▸ REQUIRED ACTION
Your answer must be every line of the data that holds the string "beta".

▸ Data excerpts
┌────────
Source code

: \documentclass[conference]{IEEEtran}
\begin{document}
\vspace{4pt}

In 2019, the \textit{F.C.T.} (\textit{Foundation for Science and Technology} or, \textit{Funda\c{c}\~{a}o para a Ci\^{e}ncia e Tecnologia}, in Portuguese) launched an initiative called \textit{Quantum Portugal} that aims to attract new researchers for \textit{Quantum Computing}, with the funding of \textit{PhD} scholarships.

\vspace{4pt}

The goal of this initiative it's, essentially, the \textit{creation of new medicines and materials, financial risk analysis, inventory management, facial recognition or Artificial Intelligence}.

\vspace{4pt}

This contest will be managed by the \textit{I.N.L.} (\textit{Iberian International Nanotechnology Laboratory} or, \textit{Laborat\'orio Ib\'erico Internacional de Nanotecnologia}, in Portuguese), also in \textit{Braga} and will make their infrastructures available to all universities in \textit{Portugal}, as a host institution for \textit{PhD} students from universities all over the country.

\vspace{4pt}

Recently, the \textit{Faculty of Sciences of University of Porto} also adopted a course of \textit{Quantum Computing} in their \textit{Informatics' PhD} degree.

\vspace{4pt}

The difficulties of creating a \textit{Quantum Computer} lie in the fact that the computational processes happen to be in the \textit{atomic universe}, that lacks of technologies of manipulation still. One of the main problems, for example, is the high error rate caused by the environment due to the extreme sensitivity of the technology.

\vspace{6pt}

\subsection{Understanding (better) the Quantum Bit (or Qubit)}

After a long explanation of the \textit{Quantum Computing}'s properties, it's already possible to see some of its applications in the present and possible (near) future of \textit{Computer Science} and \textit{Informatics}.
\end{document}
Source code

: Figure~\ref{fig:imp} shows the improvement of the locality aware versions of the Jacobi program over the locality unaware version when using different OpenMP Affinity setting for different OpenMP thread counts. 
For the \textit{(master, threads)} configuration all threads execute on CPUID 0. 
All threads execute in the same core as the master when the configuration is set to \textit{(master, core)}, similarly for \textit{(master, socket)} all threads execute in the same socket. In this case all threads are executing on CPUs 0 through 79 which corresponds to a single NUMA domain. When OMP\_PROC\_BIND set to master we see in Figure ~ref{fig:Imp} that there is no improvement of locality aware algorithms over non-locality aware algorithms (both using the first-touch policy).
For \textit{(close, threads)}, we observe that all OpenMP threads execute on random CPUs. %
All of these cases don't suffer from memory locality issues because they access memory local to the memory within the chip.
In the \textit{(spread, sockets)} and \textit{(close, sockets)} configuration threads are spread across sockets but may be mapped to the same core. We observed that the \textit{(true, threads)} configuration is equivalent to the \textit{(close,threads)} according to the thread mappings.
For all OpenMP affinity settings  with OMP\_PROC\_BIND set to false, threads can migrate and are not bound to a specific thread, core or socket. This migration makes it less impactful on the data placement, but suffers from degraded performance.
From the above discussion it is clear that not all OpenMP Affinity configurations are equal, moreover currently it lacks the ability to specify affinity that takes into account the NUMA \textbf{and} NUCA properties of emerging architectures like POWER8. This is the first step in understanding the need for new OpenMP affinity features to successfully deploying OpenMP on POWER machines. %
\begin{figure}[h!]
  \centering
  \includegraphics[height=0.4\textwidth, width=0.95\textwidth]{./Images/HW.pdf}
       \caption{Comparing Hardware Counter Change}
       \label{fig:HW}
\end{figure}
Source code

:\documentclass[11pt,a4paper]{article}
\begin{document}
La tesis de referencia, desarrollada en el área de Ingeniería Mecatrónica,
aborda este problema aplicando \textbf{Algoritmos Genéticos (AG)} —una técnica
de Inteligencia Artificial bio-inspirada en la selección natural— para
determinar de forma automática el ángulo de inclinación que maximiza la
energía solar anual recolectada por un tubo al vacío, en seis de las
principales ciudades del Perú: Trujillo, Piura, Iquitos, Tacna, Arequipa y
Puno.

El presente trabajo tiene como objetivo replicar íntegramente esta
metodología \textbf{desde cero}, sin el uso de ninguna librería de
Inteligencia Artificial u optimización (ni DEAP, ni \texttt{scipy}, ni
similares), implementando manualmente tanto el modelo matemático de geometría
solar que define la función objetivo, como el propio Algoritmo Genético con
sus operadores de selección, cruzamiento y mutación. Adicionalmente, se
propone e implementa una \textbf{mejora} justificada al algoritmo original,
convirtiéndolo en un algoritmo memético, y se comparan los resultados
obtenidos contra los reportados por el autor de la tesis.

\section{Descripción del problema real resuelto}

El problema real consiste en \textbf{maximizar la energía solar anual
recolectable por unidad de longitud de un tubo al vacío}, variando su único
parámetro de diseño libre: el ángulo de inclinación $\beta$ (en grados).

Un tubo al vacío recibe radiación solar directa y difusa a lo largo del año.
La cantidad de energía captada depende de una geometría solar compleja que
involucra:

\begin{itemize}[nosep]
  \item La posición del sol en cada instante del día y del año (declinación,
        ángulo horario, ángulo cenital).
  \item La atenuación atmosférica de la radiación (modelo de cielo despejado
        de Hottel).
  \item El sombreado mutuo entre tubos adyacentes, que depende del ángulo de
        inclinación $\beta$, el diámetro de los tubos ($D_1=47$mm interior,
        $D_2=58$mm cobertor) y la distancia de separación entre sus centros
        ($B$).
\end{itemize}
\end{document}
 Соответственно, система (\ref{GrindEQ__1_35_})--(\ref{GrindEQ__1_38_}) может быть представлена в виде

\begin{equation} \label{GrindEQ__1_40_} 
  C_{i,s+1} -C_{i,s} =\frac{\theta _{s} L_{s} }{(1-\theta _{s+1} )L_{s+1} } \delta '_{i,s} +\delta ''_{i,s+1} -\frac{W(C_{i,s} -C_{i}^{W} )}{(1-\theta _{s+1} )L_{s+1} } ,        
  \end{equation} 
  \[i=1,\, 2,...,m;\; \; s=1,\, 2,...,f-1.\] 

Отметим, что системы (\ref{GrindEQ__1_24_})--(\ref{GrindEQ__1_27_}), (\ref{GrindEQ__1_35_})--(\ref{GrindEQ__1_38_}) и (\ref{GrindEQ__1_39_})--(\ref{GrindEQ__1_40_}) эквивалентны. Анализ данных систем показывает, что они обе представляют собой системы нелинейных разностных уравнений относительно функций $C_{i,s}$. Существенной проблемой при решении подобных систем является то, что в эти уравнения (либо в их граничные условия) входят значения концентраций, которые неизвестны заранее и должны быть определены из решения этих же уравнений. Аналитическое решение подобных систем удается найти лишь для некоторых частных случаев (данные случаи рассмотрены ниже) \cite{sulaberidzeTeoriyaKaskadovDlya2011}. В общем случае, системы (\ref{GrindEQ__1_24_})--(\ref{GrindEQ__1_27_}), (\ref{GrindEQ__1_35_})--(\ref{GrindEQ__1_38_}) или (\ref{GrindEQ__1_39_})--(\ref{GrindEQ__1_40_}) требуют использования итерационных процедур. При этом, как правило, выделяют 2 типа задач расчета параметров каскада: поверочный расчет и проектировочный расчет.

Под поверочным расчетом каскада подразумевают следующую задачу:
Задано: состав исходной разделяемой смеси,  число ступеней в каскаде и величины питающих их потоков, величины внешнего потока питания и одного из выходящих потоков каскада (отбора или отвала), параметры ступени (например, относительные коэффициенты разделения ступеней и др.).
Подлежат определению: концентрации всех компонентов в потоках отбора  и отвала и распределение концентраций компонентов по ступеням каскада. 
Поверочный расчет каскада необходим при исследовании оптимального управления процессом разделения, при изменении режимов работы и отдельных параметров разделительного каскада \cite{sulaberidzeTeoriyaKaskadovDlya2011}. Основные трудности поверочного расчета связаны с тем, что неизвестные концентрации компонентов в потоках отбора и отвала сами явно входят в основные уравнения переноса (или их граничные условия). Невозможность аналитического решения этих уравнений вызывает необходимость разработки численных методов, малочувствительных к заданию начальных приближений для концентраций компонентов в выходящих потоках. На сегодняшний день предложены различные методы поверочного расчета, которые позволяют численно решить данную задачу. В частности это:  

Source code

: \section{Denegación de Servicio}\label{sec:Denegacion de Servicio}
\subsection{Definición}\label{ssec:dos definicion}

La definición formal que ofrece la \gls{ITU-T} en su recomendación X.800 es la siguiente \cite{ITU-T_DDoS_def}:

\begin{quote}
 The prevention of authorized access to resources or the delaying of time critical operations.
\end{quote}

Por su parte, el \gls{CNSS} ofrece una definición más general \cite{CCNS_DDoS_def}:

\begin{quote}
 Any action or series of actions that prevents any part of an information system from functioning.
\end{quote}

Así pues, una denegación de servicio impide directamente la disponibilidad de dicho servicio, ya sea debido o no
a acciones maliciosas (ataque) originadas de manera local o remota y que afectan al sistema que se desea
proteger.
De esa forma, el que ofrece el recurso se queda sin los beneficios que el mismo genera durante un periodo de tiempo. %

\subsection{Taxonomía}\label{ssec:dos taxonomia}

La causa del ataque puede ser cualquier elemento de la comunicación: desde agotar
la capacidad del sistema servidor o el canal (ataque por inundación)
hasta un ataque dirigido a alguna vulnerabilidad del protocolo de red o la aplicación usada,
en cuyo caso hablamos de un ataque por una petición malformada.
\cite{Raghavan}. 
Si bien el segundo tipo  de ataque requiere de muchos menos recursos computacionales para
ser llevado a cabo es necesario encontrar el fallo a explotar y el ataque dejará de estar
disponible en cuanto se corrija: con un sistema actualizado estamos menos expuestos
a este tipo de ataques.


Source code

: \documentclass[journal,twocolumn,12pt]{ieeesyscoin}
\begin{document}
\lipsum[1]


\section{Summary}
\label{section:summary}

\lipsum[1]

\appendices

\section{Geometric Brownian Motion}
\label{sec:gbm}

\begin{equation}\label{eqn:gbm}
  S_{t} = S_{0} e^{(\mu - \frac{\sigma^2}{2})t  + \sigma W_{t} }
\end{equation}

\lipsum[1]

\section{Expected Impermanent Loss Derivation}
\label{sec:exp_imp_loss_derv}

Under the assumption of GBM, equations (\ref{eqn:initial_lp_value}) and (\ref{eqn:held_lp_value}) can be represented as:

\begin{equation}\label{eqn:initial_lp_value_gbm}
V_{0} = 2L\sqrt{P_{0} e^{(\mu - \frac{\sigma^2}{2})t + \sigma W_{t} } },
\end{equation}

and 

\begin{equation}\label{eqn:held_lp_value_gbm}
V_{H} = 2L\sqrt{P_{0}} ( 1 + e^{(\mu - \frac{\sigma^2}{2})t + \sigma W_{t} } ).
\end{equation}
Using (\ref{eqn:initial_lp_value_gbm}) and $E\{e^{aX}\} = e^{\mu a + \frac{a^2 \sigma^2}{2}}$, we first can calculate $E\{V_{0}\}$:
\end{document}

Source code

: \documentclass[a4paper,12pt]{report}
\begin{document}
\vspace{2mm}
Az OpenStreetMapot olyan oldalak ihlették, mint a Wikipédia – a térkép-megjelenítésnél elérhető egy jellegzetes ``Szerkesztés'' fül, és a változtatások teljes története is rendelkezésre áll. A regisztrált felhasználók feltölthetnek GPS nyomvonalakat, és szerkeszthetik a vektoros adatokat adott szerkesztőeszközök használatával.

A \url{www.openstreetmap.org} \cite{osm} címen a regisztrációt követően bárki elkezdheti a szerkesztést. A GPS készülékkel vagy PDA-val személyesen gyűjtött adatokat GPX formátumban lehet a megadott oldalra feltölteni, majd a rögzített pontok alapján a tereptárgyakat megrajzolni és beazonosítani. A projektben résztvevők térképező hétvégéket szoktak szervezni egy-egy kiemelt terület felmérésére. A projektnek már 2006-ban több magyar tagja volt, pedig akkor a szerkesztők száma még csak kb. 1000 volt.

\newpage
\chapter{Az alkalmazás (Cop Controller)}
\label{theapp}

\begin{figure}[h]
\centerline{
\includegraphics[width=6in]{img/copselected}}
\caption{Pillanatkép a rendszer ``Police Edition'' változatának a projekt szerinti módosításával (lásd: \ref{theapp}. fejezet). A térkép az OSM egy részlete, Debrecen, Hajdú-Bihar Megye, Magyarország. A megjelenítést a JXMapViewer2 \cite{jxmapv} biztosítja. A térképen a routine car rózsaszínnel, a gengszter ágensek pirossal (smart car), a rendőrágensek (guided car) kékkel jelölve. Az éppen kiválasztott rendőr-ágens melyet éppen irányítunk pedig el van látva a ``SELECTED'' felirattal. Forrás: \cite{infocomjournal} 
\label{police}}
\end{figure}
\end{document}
└────────
▸ ANSWER BOX
parámetro de diseño libre: el ángulo de inclinación $\beta$ (en grados).
        inclinación $\beta$, el diámetro de los tubos ($D_1=47$mm interior,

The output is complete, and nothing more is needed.